### [Aim of the task]
Write out, word for word, the line that contains "אוֹת אַחַת, צָרִיךְ" and each line after it down to the last line of the data below. Include nothing more.
□ □ □
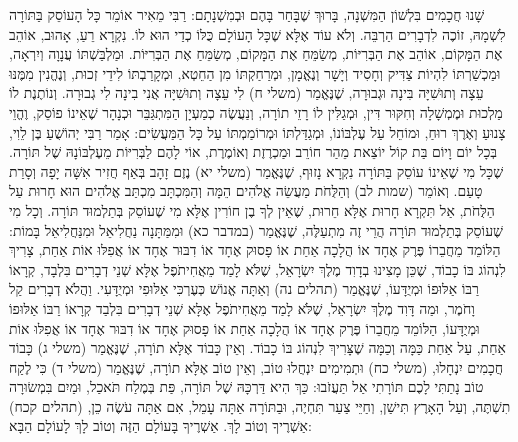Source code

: שָׁנוּ חֲכָמִים בִּלְשׁוֹן הַמִּשְׁנָה, בָּרוּךְ שֶׁבָּחַר בָּהֶם וּבְמִשְׁנָתָם: רַבִּי מֵאִיר אוֹמֵר כָּל הָעוֹסֵק בַּתּוֹרָה לִשְׁמָהּ, זוֹכֶה לִדְבָרִים הַרְבֵּה. וְלֹא עוֹד אֶלָּא שֶׁכָּל הָעוֹלָם כֻּלּוֹ כְדַי הוּא לוֹ. נִקְרָא רֵעַ, אָהוּב, אוֹהֵב אֶת הַמָּקוֹם, אוֹהֵב אֶת הַבְּרִיּוֹת, מְשַׂמֵּחַ אֶת הַמָּקוֹם, מְשַׂמֵּחַ אֶת הַבְּרִיּוֹת. וּמַלְבַּשְׁתּוֹ עֲנָוָה וְיִרְאָה, וּמַכְשַׁרְתּוֹ לִהְיוֹת צַדִּיק וְחָסִיד וְיָשָׁר וְנֶאֱמָן, וּמְרַחַקְתּוֹ מִן הַחֵטְא, וּמְקָרַבְתּוֹ לִידֵי זְכוּת, וְנֶהֱנִין מִמֶּנּוּ עֵצָה וְתוּשִׁיָּה בִּינָה וּגְבוּרָה, שֶׁנֶּאֱמַר (משלי ח) לִי עֵצָה וְתוּשִׁיָּה אֲנִי בִינָה לִי גְבוּרָה. וְנוֹתֶנֶת לוֹ מַלְכוּת וּמֶמְשָׁלָה וְחִקּוּר דִּין, וּמְגַלִּין לוֹ רָזֵי תוֹרָה, וְנַעֲשֶׂה כְמַעְיָן הַמִּתְגַּבֵּר וּכְנָהָר שֶׁאֵינוֹ פוֹסֵק, וֶהֱוֵי צָנוּעַ וְאֶרֶךְ רוּחַ, וּמוֹחֵל עַל עֶלְבּוֹנוֹ, וּמְגַדַּלְתּוֹ וּמְרוֹמַמְתּוֹ עַל כָּל הַמַּעֲשִׂים:
אָמַר רַבִּי יְהוֹשֻׁעַ בֶּן לֵוִי, בְּכָל יוֹם וָיוֹם בַּת קוֹל יוֹצֵאת מֵהַר חוֹרֵב וּמַכְרֶזֶת וְאוֹמֶרֶת, אוֹי לָהֶם לַבְּרִיּוֹת מֵעֶלְבּוֹנָהּ שֶׁל תּוֹרָה. שֶׁכָּל מִי שֶׁאֵינוֹ עוֹסֵק בַּתּוֹרָה נִקְרָא נָזוּף, שֶׁנֶּאֱמַר (משלי יא) נֶזֶם זָהָב בְּאַף חֲזִיר אִשָּׁה יָפָה וְסָרַת טָעַם. וְאוֹמֵר (שמות לב) וְהַלֻּחֹת מַעֲשֵׂה אֱלֹהִים הֵמָּה וְהַמִּכְתָּב מִכְתַּב אֱלֹהִים הוּא חָרוּת עַל הַלֻּחֹת, אַל תִּקְרָא חָרוּת אֶלָּא חֵרוּת, שֶׁאֵין לְךָ בֶן חוֹרִין אֶלָּא מִי שֶׁעוֹסֵק בְּתַלְמוּד תּוֹרָה. וְכָל מִי שֶׁעוֹסֵק בְּתַלְמוּד תּוֹרָה הֲרֵי זֶה מִתְעַלֶּה, שֶׁנֶּאֱמַר (במדבר כא) וּמִמַּתָּנָה נַחֲלִיאֵל וּמִנַּחֲלִיאֵל בָּמוֹת:
הַלּוֹמֵד מֵחֲבֵרוֹ פֶּרֶק אֶחָד אוֹ הֲלָכָה אַחַת אוֹ פָסוּק אֶחָד אוֹ דִבּוּר אֶחָד אוֹ אֲפִלּוּ אוֹת אַחַת, צָרִיךְ לִנְהוֹג בּוֹ כָבוֹד, שֶׁכֵּן מָצִינוּ בְדָוִד מֶלֶךְ יִשְׂרָאֵל, שֶׁלֹּא לָמַד מֵאֲחִיתֹפֶל אֶלָּא שְׁנֵי דְבָרִים בִּלְבָד, קְרָאוֹ רַבּוֹ אַלּוּפוֹ וּמְיֻדָּעוֹ, שֶׁנֶּאֱמַר (תהלים נה) וְאַתָּה אֱנוֹשׁ כְּעֶרְכִּי אַלּוּפִי וּמְיֻדָּעִי. וַהֲלֹא דְבָרִים קַל וָחֹמֶר, וּמַה דָּוִד מֶלֶךְ יִשְׂרָאֵל, שֶׁלֹּא לָמַד מֵאֲחִיתֹפֶל אֶלָּא שְׁנֵי דְבָרִים בִּלְבַד קְרָאוֹ רַבּוֹ אַלּוּפוֹ וּמְיֻדָּעוֹ, הַלּוֹמֵד מֵחֲבֵרוֹ פֶּרֶק אֶחָד אוֹ הֲלָכָה אַחַת אוֹ פָסוּק אֶחָד אוֹ דִבּוּר אֶחָד אוֹ אֲפִלּוּ אוֹת אַחַת, עַל אַחַת כַּמָּה וְכַמָּה שֶׁצָּרִיךְ לִנְהוֹג בּוֹ כָבוֹד. וְאֵין כָּבוֹד אֶלָּא תוֹרָה, שֶׁנֶּאֱמַר (משלי ג) כָּבוֹד חֲכָמִים יִנְחָלוּ, (משלי כח) וּתְמִימִים יִנְחֲלוּ טוֹב, וְאֵין טוֹב אֶלָּא תוֹרָה, שֶׁנֶּאֱמַר (משלי ד) כִּי לֶקַח טוֹב נָתַתִּי לָכֶם תּוֹרָתִי אַל תַּעֲזֹבוּ:
כַּךְ הִיא דַּרְכָּהּ שֶׁל תּוֹרָה, פַּת בְּמֶלַח תֹּאכַל, וּמַיִם בִּמְשׂוּרָה תִשְׁתֶּה, וְעַל הָאָרֶץ תִּישַׁן, וְחַיֵּי צַעַר תִּחְיֶה, וּבַתּוֹרָה אַתָּה עָמֵל, אִם אַתָּה עֹשֶׂה כֵן, (תהלים קכח) אַשְׁרֶיךָ וְטוֹב לָךְ. אַשְׁרֶיךָ בָּעוֹלָם הַזֶּה וְטוֹב לָךְ לָעוֹלָם הַבָּא:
□ □ □
### [Output]
הַלּוֹמֵד מֵחֲבֵרוֹ פֶּרֶק אֶחָד אוֹ הֲלָכָה אַחַת אוֹ פָסוּק אֶחָד אוֹ דִבּוּר אֶחָד אוֹ אֲפִלּוּ אוֹת אַחַת, צָרִיךְ לִנְהוֹג בּוֹ כָבוֹד, שֶׁכֵּן מָצִינוּ בְדָוִד מֶלֶךְ יִשְׂרָאֵל, שֶׁלֹּא לָמַד מֵאֲחִיתֹפֶל אֶלָּא שְׁנֵי דְבָרִים בִּלְבָד, קְרָאוֹ רַבּוֹ אַלּוּפוֹ וּמְיֻדָּעוֹ, שֶׁנֶּאֱמַר (תהלים נה) וְאַתָּה אֱנוֹשׁ כְּעֶרְכִּי אַלּוּפִי וּמְיֻדָּעִי. וַהֲלֹא דְבָרִים קַל וָחֹמֶר, וּמַה דָּוִד מֶלֶךְ יִשְׂרָאֵל, שֶׁלֹּא לָמַד מֵאֲחִיתֹפֶל אֶלָּא שְׁנֵי דְבָרִים בִּלְבַד קְרָאוֹ רַבּוֹ אַלּוּפוֹ וּמְיֻדָּעוֹ, הַלּוֹמֵד מֵחֲבֵרוֹ פֶּרֶק אֶחָד אוֹ הֲלָכָה אַחַת אוֹ פָסוּק אֶחָד אוֹ דִבּוּר אֶחָד אוֹ אֲפִלּוּ אוֹת אַחַת, עַל אַחַת כַּמָּה וְכַמָּה שֶׁצָּרִיךְ לִנְהוֹג בּוֹ כָבוֹד. וְאֵין כָּבוֹד אֶלָּא תוֹרָה, שֶׁנֶּאֱמַר (משלי ג) כָּבוֹד חֲכָמִים יִנְחָלוּ, (משלי כח) וּתְמִימִים יִנְחֲלוּ טוֹב, וְאֵין טוֹב אֶלָּא תוֹרָה, שֶׁנֶּאֱמַר (משלי ד) כִּי לֶקַח טוֹב נָתַתִּי לָכֶם תּוֹרָתִי אַל תַּעֲזֹבוּ:
כַּךְ הִיא דַּרְכָּהּ שֶׁל תּוֹרָה, פַּת בְּמֶלַח תֹּאכַל, וּמַיִם בִּמְשׂוּרָה תִשְׁתֶּה, וְעַל הָאָרֶץ תִּישַׁן, וְחַיֵּי צַעַר תִּחְיֶה, וּבַתּוֹרָה אַתָּה עָמֵל, אִם אַתָּה עֹשֶׂה כֵן, (תהלים קכח) אַשְׁרֶיךָ וְטוֹב לָךְ. אַשְׁרֶיךָ בָּעוֹלָם הַזֶּה וְטוֹב לָךְ לָעוֹלָם הַבָּא:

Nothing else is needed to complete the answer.